My biggest worry about the new cat is that we’d have a couple of days before he figured out the cat box, but he figured it out last night and used it a few times since then. This is a considerable relief because for the moment all his stuff is in my office (he’s too small yet to get down two flights of stairs to the basement, which is where the real catbox is, or even down one flight of stairs to the outside world), and I was concerned he’d find a nice quiet corner in the office as his tinkle station and then my office would forever have that not-so-fresh “feral cat urine” smell. This has been avoided, to my relief.

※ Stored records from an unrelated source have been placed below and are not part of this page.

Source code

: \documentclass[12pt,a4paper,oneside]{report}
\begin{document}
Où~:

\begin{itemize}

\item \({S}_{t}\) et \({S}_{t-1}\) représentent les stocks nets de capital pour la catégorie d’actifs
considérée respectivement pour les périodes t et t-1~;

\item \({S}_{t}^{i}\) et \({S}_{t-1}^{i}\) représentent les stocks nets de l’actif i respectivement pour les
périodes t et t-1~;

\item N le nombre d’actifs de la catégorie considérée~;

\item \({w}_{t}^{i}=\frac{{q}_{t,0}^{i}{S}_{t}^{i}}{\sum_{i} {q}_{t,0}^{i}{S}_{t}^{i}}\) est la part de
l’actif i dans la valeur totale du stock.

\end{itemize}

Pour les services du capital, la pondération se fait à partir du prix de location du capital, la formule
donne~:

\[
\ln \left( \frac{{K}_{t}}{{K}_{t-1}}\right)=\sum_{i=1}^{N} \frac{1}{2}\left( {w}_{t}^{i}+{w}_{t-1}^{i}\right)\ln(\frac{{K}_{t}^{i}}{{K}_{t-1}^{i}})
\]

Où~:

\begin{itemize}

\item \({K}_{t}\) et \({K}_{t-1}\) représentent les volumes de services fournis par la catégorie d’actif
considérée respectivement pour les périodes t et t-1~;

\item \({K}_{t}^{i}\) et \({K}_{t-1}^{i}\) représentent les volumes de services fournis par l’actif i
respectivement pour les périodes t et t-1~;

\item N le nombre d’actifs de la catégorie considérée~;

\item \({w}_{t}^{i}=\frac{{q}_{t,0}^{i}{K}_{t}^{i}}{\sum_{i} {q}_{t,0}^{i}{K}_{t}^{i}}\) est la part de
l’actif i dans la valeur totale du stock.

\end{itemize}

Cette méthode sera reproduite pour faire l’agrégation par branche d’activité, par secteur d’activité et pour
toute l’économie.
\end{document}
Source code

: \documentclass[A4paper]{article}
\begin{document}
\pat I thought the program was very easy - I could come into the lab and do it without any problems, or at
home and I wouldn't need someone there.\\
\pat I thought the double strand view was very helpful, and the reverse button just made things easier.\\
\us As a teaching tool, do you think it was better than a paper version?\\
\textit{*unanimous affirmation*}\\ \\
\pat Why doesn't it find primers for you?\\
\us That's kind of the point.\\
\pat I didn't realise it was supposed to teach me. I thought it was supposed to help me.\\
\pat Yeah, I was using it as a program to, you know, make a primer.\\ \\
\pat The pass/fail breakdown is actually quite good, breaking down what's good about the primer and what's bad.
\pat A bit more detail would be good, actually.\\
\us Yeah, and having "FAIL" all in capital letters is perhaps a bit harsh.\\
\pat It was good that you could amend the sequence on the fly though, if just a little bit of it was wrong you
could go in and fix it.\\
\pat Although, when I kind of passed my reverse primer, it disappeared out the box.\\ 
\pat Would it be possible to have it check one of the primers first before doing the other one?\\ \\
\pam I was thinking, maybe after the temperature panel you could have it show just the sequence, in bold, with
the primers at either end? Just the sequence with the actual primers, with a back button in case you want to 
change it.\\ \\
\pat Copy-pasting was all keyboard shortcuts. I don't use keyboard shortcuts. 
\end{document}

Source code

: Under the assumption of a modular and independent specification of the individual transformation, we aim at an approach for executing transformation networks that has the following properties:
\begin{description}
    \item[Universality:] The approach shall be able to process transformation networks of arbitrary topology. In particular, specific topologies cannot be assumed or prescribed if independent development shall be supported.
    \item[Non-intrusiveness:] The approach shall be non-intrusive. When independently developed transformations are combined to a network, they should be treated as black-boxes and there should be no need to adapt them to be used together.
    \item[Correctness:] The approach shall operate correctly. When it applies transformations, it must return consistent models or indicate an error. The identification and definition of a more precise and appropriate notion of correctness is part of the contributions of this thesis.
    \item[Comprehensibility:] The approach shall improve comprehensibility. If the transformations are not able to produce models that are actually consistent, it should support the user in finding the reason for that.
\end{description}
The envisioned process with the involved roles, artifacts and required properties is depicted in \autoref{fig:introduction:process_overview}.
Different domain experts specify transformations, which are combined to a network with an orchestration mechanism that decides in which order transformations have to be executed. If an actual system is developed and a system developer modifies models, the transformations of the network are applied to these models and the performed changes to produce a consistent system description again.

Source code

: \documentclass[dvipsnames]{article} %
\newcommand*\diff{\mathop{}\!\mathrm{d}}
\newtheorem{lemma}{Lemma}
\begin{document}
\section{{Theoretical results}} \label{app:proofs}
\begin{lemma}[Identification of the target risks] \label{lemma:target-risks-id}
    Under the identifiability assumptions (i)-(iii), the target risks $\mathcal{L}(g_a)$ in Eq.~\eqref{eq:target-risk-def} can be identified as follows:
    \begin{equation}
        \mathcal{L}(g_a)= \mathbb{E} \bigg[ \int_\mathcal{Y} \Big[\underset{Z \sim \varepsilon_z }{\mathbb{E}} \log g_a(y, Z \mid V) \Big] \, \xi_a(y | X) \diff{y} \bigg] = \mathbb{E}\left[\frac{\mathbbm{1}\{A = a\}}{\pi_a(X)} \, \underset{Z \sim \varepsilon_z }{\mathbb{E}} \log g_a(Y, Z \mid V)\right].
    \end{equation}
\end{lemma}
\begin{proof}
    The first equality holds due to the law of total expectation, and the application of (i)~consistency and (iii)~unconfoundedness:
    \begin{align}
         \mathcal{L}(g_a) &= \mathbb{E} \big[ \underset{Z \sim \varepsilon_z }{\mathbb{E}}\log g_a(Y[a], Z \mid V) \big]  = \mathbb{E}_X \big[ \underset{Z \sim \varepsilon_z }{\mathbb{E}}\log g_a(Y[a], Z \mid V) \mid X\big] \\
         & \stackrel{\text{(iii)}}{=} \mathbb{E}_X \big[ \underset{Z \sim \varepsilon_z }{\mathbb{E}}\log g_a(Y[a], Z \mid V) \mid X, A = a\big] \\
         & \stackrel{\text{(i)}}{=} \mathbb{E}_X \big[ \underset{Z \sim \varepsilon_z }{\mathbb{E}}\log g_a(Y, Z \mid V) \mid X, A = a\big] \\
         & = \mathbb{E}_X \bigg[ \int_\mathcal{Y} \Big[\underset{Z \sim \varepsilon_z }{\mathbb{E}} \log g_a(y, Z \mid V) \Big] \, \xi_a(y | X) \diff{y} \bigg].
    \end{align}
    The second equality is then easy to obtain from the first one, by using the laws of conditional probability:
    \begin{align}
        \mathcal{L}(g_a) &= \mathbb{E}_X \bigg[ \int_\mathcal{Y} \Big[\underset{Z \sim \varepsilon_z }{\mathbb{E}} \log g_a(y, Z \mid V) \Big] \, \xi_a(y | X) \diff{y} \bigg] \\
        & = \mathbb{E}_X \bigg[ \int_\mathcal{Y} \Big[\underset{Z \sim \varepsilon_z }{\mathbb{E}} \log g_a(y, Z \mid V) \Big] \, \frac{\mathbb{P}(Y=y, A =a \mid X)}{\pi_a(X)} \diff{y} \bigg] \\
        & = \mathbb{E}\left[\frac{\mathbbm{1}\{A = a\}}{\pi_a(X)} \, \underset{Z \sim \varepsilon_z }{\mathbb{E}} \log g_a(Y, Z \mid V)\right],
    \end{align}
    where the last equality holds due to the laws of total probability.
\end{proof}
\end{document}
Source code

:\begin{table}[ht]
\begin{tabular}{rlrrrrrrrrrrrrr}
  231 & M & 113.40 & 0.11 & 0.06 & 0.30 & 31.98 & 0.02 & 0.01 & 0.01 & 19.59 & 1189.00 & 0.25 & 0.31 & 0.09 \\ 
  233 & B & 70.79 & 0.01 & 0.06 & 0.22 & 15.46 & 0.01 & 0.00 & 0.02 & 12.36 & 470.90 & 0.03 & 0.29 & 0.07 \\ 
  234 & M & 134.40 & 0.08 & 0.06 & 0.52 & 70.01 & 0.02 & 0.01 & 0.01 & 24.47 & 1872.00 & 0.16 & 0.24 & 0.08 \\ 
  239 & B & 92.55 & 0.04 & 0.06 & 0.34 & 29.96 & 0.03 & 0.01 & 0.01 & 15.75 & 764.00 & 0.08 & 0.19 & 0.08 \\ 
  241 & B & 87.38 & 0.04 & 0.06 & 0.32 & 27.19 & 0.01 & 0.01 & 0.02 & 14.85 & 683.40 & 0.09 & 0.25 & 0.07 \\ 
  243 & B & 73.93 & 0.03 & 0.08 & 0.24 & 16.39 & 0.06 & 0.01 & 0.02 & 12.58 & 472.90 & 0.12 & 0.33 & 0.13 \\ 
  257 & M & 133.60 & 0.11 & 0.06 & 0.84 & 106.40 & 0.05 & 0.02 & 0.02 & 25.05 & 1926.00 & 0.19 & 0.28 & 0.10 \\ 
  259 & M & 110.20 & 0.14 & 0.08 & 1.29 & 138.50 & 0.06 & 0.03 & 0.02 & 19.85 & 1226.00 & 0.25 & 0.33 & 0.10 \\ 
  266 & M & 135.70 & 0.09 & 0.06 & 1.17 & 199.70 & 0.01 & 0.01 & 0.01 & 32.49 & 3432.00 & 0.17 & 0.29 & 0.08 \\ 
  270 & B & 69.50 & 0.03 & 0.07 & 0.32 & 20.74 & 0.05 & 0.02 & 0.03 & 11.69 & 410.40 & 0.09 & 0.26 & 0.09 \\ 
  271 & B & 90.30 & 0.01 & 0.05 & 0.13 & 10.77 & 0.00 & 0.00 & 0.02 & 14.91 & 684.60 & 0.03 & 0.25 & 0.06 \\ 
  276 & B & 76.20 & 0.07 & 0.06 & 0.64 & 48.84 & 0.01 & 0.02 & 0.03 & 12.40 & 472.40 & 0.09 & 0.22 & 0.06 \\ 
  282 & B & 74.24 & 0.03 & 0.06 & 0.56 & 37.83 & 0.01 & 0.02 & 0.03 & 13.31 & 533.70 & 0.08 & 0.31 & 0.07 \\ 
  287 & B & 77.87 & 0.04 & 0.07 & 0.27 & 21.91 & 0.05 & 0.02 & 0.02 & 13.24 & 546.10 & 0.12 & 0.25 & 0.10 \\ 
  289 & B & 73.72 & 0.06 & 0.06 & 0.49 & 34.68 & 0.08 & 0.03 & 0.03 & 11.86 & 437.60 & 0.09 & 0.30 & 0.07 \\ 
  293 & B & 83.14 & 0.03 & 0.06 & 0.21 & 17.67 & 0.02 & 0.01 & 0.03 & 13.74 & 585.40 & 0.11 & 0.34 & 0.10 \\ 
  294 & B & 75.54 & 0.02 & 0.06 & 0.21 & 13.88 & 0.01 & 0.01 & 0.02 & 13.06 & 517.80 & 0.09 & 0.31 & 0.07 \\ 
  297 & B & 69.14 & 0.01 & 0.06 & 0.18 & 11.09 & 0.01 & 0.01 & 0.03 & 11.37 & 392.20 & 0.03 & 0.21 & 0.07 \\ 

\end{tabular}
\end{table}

The only minor complaint at the moment is that kitty decided that 4am was prime play time, which, needless to say, it is not. I myself had no problem with this, but some time during the night Athena had crawled into bed with us as well, and it was only through fast if groggy action that kitty was kept from attacking our daughter’s big bad head (at right you see kitty using a similar maneuver on the dreaded Shoe of Doom). Kitty was banished to my office for the night. He seems to have handled the exile just fine.
As anticipated, Athena has been given naming rights for the cat, and as also expected the first suggestion right out the gate was “fluffy.” We explained that while that was indeed an adjective one could use to describe the kitty, she might want to pursue other, less obvious options for a name, so give it a couple of days before finalizing the decision. Other names under consideration include Purple, Bubble Gum and Flower. At the moment, Flower is in the lead. Nietzsche, alas, was shot down early, as were the suggestions of Hegel, Joe Jackson and Mjollnir, Hammer of Thor. But we still have a couple of days yet.